Staging can make the difference between top dollar and lingering on the market. There are many options for staging a house and one size does not fit all. From the basic consultation, where the homeowner implements instructions given by the professional stager to the hands on rearranging, staging prepares the house for its close-up. Sometimes decorative accessories are brought in, either by the stager or homeowner to set the stage for photography and showings.
If the house is well maintained and updated, the focus may be more on editing each room. If the house needs to be refreshed, cost effective items will be discussed during the consultation. As a professional stager, my goal has always been to save my client’s money. Over the years of being in the business, I have stopped my client’s from major unnecessary renovations. If the return on investment is not there, save your money put it towards your new house.
Staged homes typically sell faster and for more money than unstaged similar homes. If a house stays on the market without an offer, the price will be reduced. As much as it costs to stage a vacant house with furniture rental and accessories, it still costs less that that first price reduction. Occupied stagings do not require bringing in furniture and costs a fraction of the price of a vacant.

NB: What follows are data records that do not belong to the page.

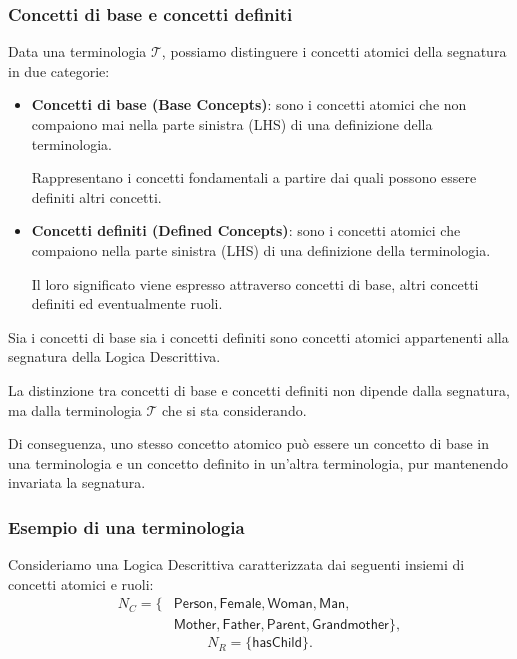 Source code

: \subsubsection{Concetti di base e concetti definiti}

Data una terminologia $\mathcal{T}$, possiamo distinguere
i concetti atomici della segnatura in due categorie:

\begin{itemize}
    \item \textbf{Concetti di base (Base Concepts)}:
    sono i concetti atomici che non compaiono mai nella parte
    sinistra (LHS) di una definizione della terminologia.

    Rappresentano i concetti fondamentali a partire dai quali
    possono essere definiti altri concetti.

    \item \textbf{Concetti definiti (Defined Concepts)}:
    sono i concetti atomici che compaiono nella parte
    sinistra (LHS) di una definizione della terminologia.

    Il loro significato viene espresso attraverso concetti
    di base, altri concetti definiti ed eventualmente ruoli.
\end{itemize}

\begin{observation}{}
    Sia i concetti di base sia i concetti definiti sono
    concetti atomici appartenenti alla segnatura della
    Logica Descrittiva.

    La distinzione tra concetti di base e concetti definiti
    non dipende dalla segnatura, ma dalla terminologia
    $\mathcal{T}$ che si sta considerando.

    Di conseguenza, uno stesso concetto atomico può essere
    un concetto di base in una terminologia e un concetto
    definito in un'altra terminologia, pur mantenendo
    invariata la segnatura.
\end{observation}

\subsubsection{Esempio di una terminologia}

Consideriamo una Logica Descrittiva caratterizzata dai
seguenti insiemi di concetti atomici e ruoli:
\[
\begin{aligned}
    N_C = \{&
    \mathsf{Person}, \mathsf{Female},
    \mathsf{Woman}, \mathsf{Man},\\
    &\mathsf{Mother}, \mathsf{Father},
    \mathsf{Parent}, \mathsf{Grandmother}\},
\end{aligned}
\]
\[
    N_R = \{\mathsf{hasChild}\}.
\]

By using what the homeowner already owns and bringing in a few key accessories, the house will look and feel better. Most sellers have everything they need to set the stage except the vision to put it all together. If there are similar homes on the market, the staged house will stand out from the competition.
Never forget the power of sweat equity. The more a seller does to get their house ready for sale, the better chances they have to sell quickly and for top dollar. Professionals can be hired to do the work but many will do-it-yourself.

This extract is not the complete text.